▶ **REQUIRED WORK**: From the entries below, copy exactly the lines from the one that contains "Otherwise, if an" through the one that contains "Moreover, it should", both included, and only those.

▶ **RECORDS FOR THIS EXERCISE**:
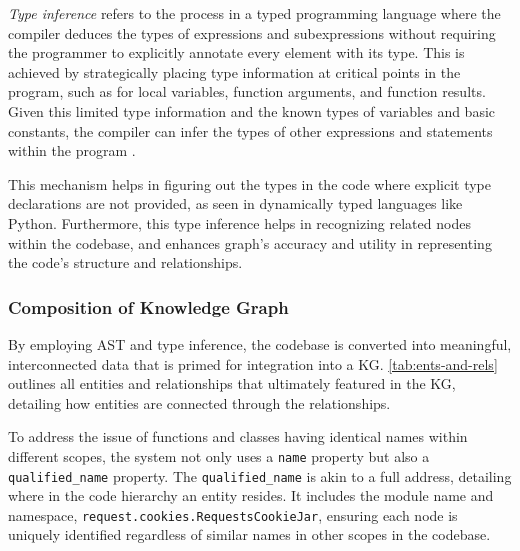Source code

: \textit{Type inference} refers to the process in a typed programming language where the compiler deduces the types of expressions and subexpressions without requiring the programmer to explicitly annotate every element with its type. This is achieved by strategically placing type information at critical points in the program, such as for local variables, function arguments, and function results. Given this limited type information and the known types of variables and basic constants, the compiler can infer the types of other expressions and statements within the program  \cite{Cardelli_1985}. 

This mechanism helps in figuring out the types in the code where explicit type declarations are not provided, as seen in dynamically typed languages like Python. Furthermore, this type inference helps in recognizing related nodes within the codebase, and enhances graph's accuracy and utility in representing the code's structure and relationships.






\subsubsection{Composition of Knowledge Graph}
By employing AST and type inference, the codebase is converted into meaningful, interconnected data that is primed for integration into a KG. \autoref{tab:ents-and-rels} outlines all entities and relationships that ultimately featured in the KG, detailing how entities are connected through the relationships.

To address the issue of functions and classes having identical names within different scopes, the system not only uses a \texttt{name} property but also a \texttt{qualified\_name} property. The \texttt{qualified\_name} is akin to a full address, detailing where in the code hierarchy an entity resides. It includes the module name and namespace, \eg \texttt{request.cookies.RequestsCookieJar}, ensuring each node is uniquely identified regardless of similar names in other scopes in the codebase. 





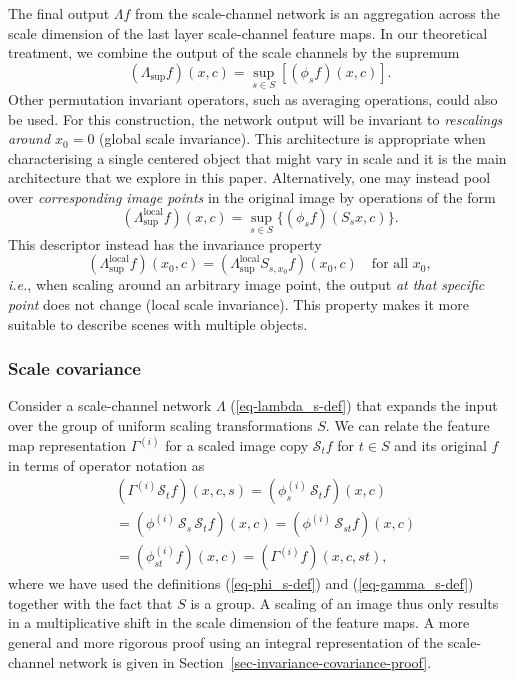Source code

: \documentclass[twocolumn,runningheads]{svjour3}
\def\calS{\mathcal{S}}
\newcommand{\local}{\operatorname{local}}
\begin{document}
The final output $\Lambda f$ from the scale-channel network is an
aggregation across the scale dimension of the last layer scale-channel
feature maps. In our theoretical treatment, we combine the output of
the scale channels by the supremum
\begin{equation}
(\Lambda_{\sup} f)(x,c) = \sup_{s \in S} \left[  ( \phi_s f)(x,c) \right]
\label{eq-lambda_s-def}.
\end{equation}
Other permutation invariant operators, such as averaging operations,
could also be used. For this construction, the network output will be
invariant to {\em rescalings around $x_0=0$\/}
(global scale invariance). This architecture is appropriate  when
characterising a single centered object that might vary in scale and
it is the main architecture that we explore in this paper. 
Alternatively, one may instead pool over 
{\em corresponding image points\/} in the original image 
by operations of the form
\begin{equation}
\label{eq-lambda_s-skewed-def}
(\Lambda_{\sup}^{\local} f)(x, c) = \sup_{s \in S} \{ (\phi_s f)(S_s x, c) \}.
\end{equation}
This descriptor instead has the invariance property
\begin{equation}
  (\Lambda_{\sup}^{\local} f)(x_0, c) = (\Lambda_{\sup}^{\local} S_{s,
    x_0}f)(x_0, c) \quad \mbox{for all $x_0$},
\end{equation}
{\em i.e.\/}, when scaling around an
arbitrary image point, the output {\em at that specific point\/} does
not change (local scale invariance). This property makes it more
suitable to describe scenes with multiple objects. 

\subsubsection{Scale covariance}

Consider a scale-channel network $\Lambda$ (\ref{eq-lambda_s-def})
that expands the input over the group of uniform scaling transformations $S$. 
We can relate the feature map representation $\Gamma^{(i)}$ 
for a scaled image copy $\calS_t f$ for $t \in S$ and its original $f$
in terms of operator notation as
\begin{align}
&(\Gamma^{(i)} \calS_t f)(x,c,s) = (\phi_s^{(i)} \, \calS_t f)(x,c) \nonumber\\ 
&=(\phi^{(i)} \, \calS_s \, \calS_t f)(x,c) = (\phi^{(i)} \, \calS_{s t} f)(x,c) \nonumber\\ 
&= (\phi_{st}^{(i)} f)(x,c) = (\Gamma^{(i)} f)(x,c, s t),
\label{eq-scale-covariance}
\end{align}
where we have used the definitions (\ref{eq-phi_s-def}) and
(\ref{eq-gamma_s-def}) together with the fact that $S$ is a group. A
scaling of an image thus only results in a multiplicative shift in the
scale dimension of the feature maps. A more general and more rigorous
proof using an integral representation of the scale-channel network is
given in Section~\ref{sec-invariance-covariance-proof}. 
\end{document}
...
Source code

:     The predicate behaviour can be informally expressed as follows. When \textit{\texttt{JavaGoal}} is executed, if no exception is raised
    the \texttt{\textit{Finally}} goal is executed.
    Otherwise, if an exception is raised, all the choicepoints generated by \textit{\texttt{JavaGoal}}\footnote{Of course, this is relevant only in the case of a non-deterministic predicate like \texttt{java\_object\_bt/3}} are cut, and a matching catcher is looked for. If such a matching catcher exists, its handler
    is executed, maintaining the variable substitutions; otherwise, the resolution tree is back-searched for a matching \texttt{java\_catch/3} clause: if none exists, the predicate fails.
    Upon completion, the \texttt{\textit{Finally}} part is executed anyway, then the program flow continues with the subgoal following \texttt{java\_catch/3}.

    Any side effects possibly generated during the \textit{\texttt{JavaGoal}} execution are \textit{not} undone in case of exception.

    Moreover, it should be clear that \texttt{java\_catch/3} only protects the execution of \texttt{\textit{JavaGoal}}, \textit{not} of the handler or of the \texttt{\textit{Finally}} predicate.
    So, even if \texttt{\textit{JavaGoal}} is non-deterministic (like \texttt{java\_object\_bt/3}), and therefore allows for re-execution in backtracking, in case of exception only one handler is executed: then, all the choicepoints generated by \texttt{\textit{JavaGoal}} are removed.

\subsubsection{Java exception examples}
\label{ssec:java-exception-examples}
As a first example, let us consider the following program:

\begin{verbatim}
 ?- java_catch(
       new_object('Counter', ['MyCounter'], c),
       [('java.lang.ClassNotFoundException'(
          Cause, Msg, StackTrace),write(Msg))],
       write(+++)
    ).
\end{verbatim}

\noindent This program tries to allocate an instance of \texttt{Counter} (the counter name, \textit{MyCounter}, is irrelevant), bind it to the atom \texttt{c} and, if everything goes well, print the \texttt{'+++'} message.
...
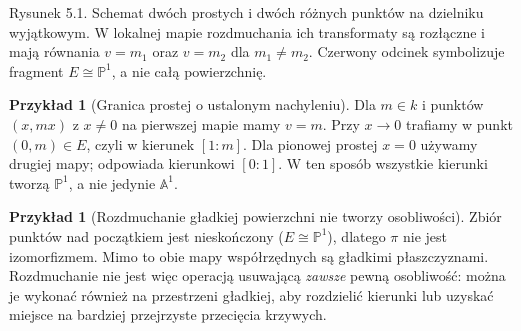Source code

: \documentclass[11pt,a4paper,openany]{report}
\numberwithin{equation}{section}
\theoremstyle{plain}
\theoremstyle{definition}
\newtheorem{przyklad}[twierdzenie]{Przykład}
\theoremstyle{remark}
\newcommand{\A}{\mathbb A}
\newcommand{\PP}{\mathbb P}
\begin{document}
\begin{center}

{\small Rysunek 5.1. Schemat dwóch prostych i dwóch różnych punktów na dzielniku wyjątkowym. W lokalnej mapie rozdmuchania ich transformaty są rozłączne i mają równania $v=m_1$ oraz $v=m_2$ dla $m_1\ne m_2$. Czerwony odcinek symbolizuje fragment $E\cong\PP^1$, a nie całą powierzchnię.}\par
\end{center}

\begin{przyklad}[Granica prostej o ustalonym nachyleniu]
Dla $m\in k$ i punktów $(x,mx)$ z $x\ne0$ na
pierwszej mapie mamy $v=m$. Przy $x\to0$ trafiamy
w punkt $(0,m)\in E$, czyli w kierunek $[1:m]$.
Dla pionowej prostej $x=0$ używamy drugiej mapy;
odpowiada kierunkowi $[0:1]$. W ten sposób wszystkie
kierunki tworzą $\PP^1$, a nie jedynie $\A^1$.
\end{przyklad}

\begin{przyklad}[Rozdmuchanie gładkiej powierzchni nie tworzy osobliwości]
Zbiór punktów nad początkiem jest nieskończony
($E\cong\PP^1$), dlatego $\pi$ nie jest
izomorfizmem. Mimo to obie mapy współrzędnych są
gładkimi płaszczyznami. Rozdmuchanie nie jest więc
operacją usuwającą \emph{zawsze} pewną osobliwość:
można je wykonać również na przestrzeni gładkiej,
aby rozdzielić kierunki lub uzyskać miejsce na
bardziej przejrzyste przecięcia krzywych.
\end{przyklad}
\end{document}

▶ **RESPONSE TO THIS TASK**:
    Otherwise, if an exception is raised, all the choicepoints generated by \textit{\texttt{JavaGoal}}\footnote{Of course, this is relevant only in the case of a non-deterministic predicate like \texttt{java\_object\_bt/3}} are cut, and a matching catcher is looked for. If such a matching catcher exists, its handler
    is executed, maintaining the variable substitutions; otherwise, the resolution tree is back-searched for a matching \texttt{java\_catch/3} clause: if none exists, the predicate fails.
    Upon completion, the \texttt{\textit{Finally}} part is executed anyway, then the program flow continues with the subgoal following \texttt{java\_catch/3}.

    Any side effects possibly generated during the \textit{\texttt{JavaGoal}} execution are \textit{not} undone in case of exception.

    Moreover, it should be clear that \texttt{java\_catch/3} only protects the execution of \texttt{\textit{JavaGoal}}, \textit{not} of the handler or of the \texttt{\textit{Finally}} predicate.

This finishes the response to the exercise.